> **Working data**:
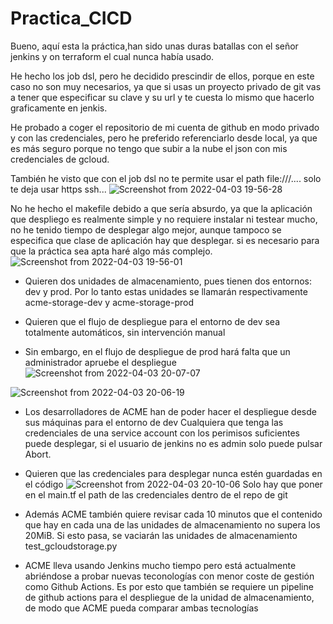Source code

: # Practica_CICD
Bueno, aquí esta la práctica,han sido unas duras batallas con el señor jenkins y on terraform el cual nunca había usado.

He hecho los job dsl, pero he decidido prescindir de ellos, porque en este caso no son muy necesarios, ya que si usas un proyecto privado de git vas a tener que especificar su clave y su url y te cuesta lo mismo que hacerlo graficamente en jenkis.

He probado a coger el repositorio de mi cuenta de github en modo privado y con las credenciales, pero he preferido referenciarlo desde local, ya que es más seguro porque no tengo que subir a la nube el json con mis credenciales de gcloud.

También he visto que con el job dsl no te permite usar  el path file:///.... solo te deja usar https ssh...
![Screenshot from 2022-04-03 19-56-28](https://user-images.githubusercontent.com/95095337/161441747-1bba75ef-7017-44a2-909b-ccf132257601.png)


No he hecho el makefile debido a que sería absurdo, ya que la aplicación que despliego es realmente simple y no requiere instalar ni testear mucho, no he tenido tiempo de desplegar algo mejor, aunque tampoco se especifica que clase de aplicación hay que desplegar. si es necesario para que la práctica sea apta haré algo más complejo.
![Screenshot from 2022-04-03 19-56-01](https://user-images.githubusercontent.com/95095337/161441706-192d4c1a-7e10-48be-bbd0-d0036101edfd.png)


- Quieren dos unidades de almacenamiento, pues tienen dos entornos: dev y prod. Por lo tanto estas unidades se llamarán respectivamente acme-storage-dev y acme-storage-prod

- Quieren que el flujo de despliegue para el entorno de dev sea totalmente automáticos, sin intervención manual


- Sin embargo, en el flujo de despliegue de prod hará falta que un administrador apruebe el despliegue
![Screenshot from 2022-04-03 20-07-07](https://user-images.githubusercontent.com/95095337/161441846-17c5f2a3-7730-472a-9111-25981c2d7808.png)

![Screenshot from 2022-04-03 20-06-19](https://user-images.githubusercontent.com/95095337/161441814-63fbb71c-1048-4275-a038-cc20fa6852ab.png)


- Los desarrolladores de ACME han de poder hacer el despliegue desde sus máquinas para el entorno de dev
Cualquiera que tenga las credenciales de una service account con los perimisos suficientes puede desplegar, si el usuario de jenkins no es admin solo puede pulsar Abort. 

- Quieren que las credenciales para desplegar nunca estén guardadas en el código
![Screenshot from 2022-04-03 20-10-06](https://user-images.githubusercontent.com/95095337/161441965-3c5443ad-6886-4933-b8ab-426b75ca066b.png)
Solo hay que poner en el main.tf el path de las credenciales dentro de el repo de git

- Además ACME también quiere revisar cada 10 minutos que el contenido que hay en cada una de las unidades de almacenamiento no supera los 20MiB. Si esto pasa, se vaciarán las unidades de almacenamiento
test_gcloudstorage.py

- ACME lleva usando Jenkins mucho tiempo pero está actualmente abriéndose a probar nuevas teconologías con menor coste de gestión como Github Actions. Es por esto que también se requiere un pipeline de github actions para el despliegue de la unidad de almacenamiento, de modo que ACME pueda comparar ambas tecnologías
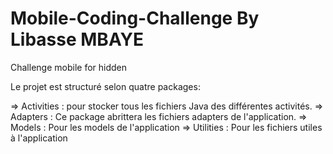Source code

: # Mobile-Coding-Challenge By Libasse MBAYE
Challenge mobile for hidden

Le projet est structuré selon quatre packages:
 
=> Activities : pour stocker tous les fichiers Java des différentes activités.
=> Adapters : Ce package abrittera les fichiers adapters de l'application.
=> Models : Pour les models de l'application
=> Utilities : Pour les fichiers utiles à l'application
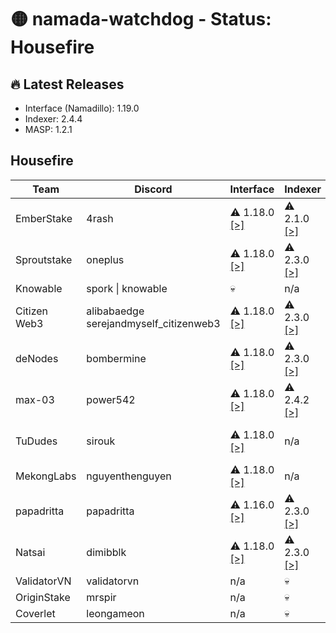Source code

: # 🟡 namada-watchdog - Status: Housefire

## 🔥 Latest Releases
- Interface (Namadillo): 1.19.0
- Indexer: 2.4.4
- MASP: 1.2.1

## Housefire
| Team | Discord | Interface | Indexer | MASP |
|-|-|-|-|-|
| EmberStake | 4rash | ⚠️ 1.18.0  [[>]](https://namadillo-housefire.emberstake.xyz) | ⚠️ 2.1.0  [[>]](https://namada-housefire-idx.emberstake.xyz/health) | ⚠️ 1.1.0  [[>]](https://namada-housefire-masp-idx.emberstake.xyz/health) |
| Sproutstake | oneplus | ⚠️ 1.18.0  [[>]](https://housefire-interface.sproutstake.space/) | ⚠️ 2.3.0  [[>]](https://housefire-api.sproutstake.space/health) | ⚠️ 1.2.0  [[>]](https://housefire-masp-api.sproutstake.space/health) |
| Knowable | spork \| knowable | 💀 | n/a | n/a |
| Citizen Web3 | alibabaedge<br> serejandmyself_citizenweb3 | ⚠️ 1.18.0  [[>]](https://namadillo-housefire.citizenweb3.com) | ⚠️ 2.3.0  [[>]](https://indexer.namada-housefire.citizenweb3.com/health) | ⚠️ 1.2.0  [[>]](https://masp-indexer.namada-housefire.citizenweb3.com/health) |
| deNodes | bombermine | ⚠️ 1.18.0  [[>]](https://namadillo-housefire.denodes.xyz) | ⚠️ 2.3.0  [[>]](https://namada-housefire-indexer.denodes.xyz/health) | ⚠️ 1.2.0  [[>]](https://namada-housefire-masp-indexer.denodes.xyz/health) |
| max-03 | power542 | ⚠️ 1.18.0  [[>]](https://namadillo.housefire.max-03.xyz) | ⚠️ 2.4.2  [[>]](https://indexer.housefire.max-03.xyz/health) | 🎉 1.2.1  [[>]](https://masp.housefire.max-03.xyz/health) |
| TuDudes | sirouk | ⚠️ 1.18.0  [[>]](https://interface.housefire.tududes.com) | n/a | ⚠️ 1.2.0  [[>]](https://masp.housefire.tududes.com/health) |
| MekongLabs | nguyenthenguyen | ⚠️ 1.18.0  [[>]](https://namadillo-housefire.pwa.mekonglabs.xyz/) | n/a | n/a |
| papadritta | papadritta | ⚠️ 1.16.0  [[>]](https://housefire.ui.papadritta.com) | ⚠️ 2.3.0  [[>]](https://housefire.indexer.papadritta.com/health) | ⚠️ 1.1.2  [[>]](https://housefire.masp-indexer.papadritta.com/health) |
| Natsai | dimibblk | ⚠️ 1.18.0  [[>]](https://interface.housefire.natsai.xyz) | ⚠️ 2.3.0  [[>]](https://indexer.housefire.natsai.xyz/health) | ⚠️ 1.0.0  [[>]](https://masp.housefire.natsai.xyz/health) |
| ValidatorVN | validatorvn | n/a | 💀 | 💀 |
| OriginStake | mrspir | n/a | 💀 | 💀 |
| Coverlet | leongameon | n/a | 💀 | n/a |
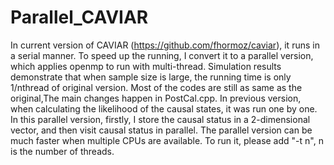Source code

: # Parallel_CAVIAR
In current version of CAVIAR (https://github.com/fhormoz/caviar), it runs in a serial manner. To speed up the running, I convert it to a parallel version, which applies openmp to run with multi-thread. Simulation results demonstrate that when sample size is large, the running time is only 1/nthread of original version. 
Most of the codes are still as same as the original,The main changes happen in PostCal.cpp. In previous version, when calculating the likelihood of the causal states, it was run one by one. In this parallel version, firstly, I store the causal status in a 2-dimensional vector, and then visit causal status in parallel. 
The parallel version can be much faster when multiple CPUs are available. To run it, please add "-t n", n is the number of threads. 
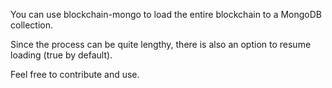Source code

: You can use blockchain-mongo to load the entire blockchain to a MongoDB collection.

Since the process can be quite lengthy, there is also an option to resume loading (true by default).

Feel free to contribute and use.
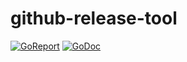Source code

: # github-release-tool

[![GoReport](https://goreportcard.com/badge/Eloo/github-release-tool)](https://goreportcard.com/report/Eloo/github-release-tool)
[![GoDoc](https://godoc.org/github.com/Eloo/github-release-tool?status.svg)](https://godoc.org/github.com/Eloo/github-release-tool)
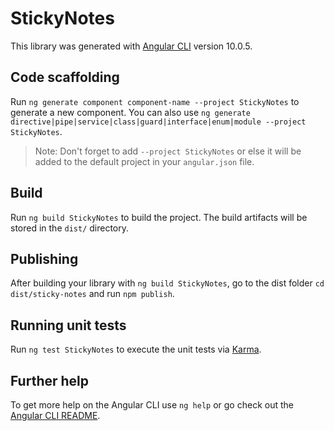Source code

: # StickyNotes

This library was generated with [Angular CLI](https://github.com/angular/angular-cli) version 10.0.5.

## Code scaffolding

Run `ng generate component component-name --project StickyNotes` to generate a new component. You can also use `ng generate directive|pipe|service|class|guard|interface|enum|module --project StickyNotes`.
> Note: Don't forget to add `--project StickyNotes` or else it will be added to the default project in your `angular.json` file. 

## Build

Run `ng build StickyNotes` to build the project. The build artifacts will be stored in the `dist/` directory.

## Publishing

After building your library with `ng build StickyNotes`, go to the dist folder `cd dist/sticky-notes` and run `npm publish`.

## Running unit tests

Run `ng test StickyNotes` to execute the unit tests via [Karma](https://karma-runner.github.io).

## Further help

To get more help on the Angular CLI use `ng help` or go check out the [Angular CLI README](https://github.com/angular/angular-cli/blob/master/README.md).
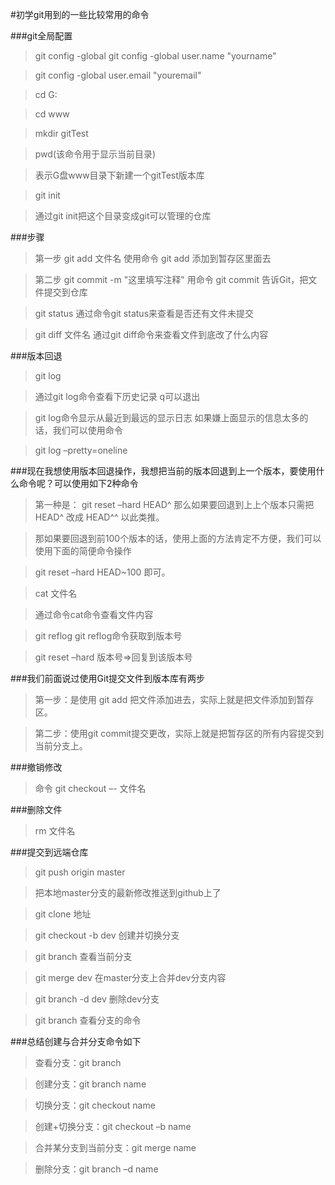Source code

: #初学git用到的一些比较常用的命令

###git全局配置 

>git config -global git config -global user.name "yourname" 

>git config -global user.email "youremail"

>cd G: 

>cd www

>mkdir gitTest

>pwd(该命令用于显示当前目录)

>表示G盘www目录下新建一个gitTest版本库

>git init 

>通过git init把这个目录变成git可以管理的仓库

###步骤

>第一步 git add 文件名 使用命令 git add 添加到暂存区里面去

>第二步 git commit -m "这里填写注释" 用命令 git commit 告诉Git，把文件提交到仓库

>git status 通过命令git status来查看是否还有文件未提交

>git diff 文件名 通过git diff命令来查看文件到底改了什么内容

###版本回退

>git log

>通过git log命令查看下历史记录 q可以退出

>git log命令显示从最近到最远的显示日志 如果嫌上面显示的信息太多的话，我们可以使用命令

>git log –pretty=oneline

###现在我想使用版本回退操作，我想把当前的版本回退到上一个版本，要使用什么命令呢？可以使用如下2种命令

>第一种是： git reset –hard HEAD^ 那么如果要回退到上上个版本只需把HEAD^ 改成 HEAD^^ 以此类推。

>那如果要回退到前100个版本的话，使用上面的方法肯定不方便，我们可以使用下面的简便命令操作

>git reset –hard HEAD~100 即可。

>cat 文件名

>通过命令cat命令查看文件内容

>git reflog git reflog命令获取到版本号 

>git reset –hard 版本号=>回复到该版本号

###我们前面说过使用Git提交文件到版本库有两步

>第一步：是使用 git add 把文件添加进去，实际上就是把文件添加到暂存区。

>第二步：使用git commit提交更改，实际上就是把暂存区的所有内容提交到当前分支上。

###撤销修改

>命令 git checkout –- 文件名

###删除文件

>rm 文件名

###提交到远端仓库

>git push origin master

>把本地master分支的最新修改推送到github上了

>git clone 地址

>git checkout -b dev 创建并切换分支

>git branch 查看当前分支

>git merge dev 在master分支上合并dev分支内容

>git branch -d dev 删除dev分支

>git branch 查看分支的命令

###总结创建与合并分支命令如下

>查看分支：git branch

>创建分支：git branch name

>切换分支：git checkout name

>创建+切换分支：git checkout –b name

>合并某分支到当前分支：git merge name

>删除分支：git branch –d name

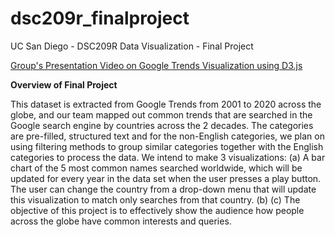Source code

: # dsc209r_finalproject
UC San Diego - DSC209R Data Visualization - Final Project


[Group's Presentation Video on Google Trends Visualization using D3.js](https://youtu.be/4En9KRbrMQw?feature=shared)


**Overview of Final Project**

This dataset is extracted from Google Trends from 2001 to 2020 across the globe, and our team mapped out common trends that are searched in the Google search engine by countries across the 2 decades. The categories are pre-filled, structured text and for the non-English categories, we plan on using filtering methods to group similar categories together with the English categories to process the data. We intend to make 3 visualizations: (a) A bar chart of the 5 most common names searched worldwide, which will be updated for every year in the data set when the user presses a play button. The user can change the country from a drop-down menu that will update this visualization to match only searches from that country. (b) (c)  The objective of this project is to effectively show the audience how people across the globe have common interests and queries.
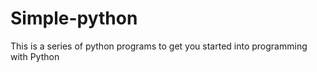 # Simple-python
This is a series of python programs to get you started into programming with Python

> **Instructions to follow**:
Could the lines from the first entry through the line that contains "Bueno, aquí esta" be copied exactly, with all pictures left out?

> **Task answer**:
Source code

: # Practica_CICD
Bueno, aquí esta la práctica,han sido unas duras batallas con el señor jenkins y on terraform el cual nunca había usado.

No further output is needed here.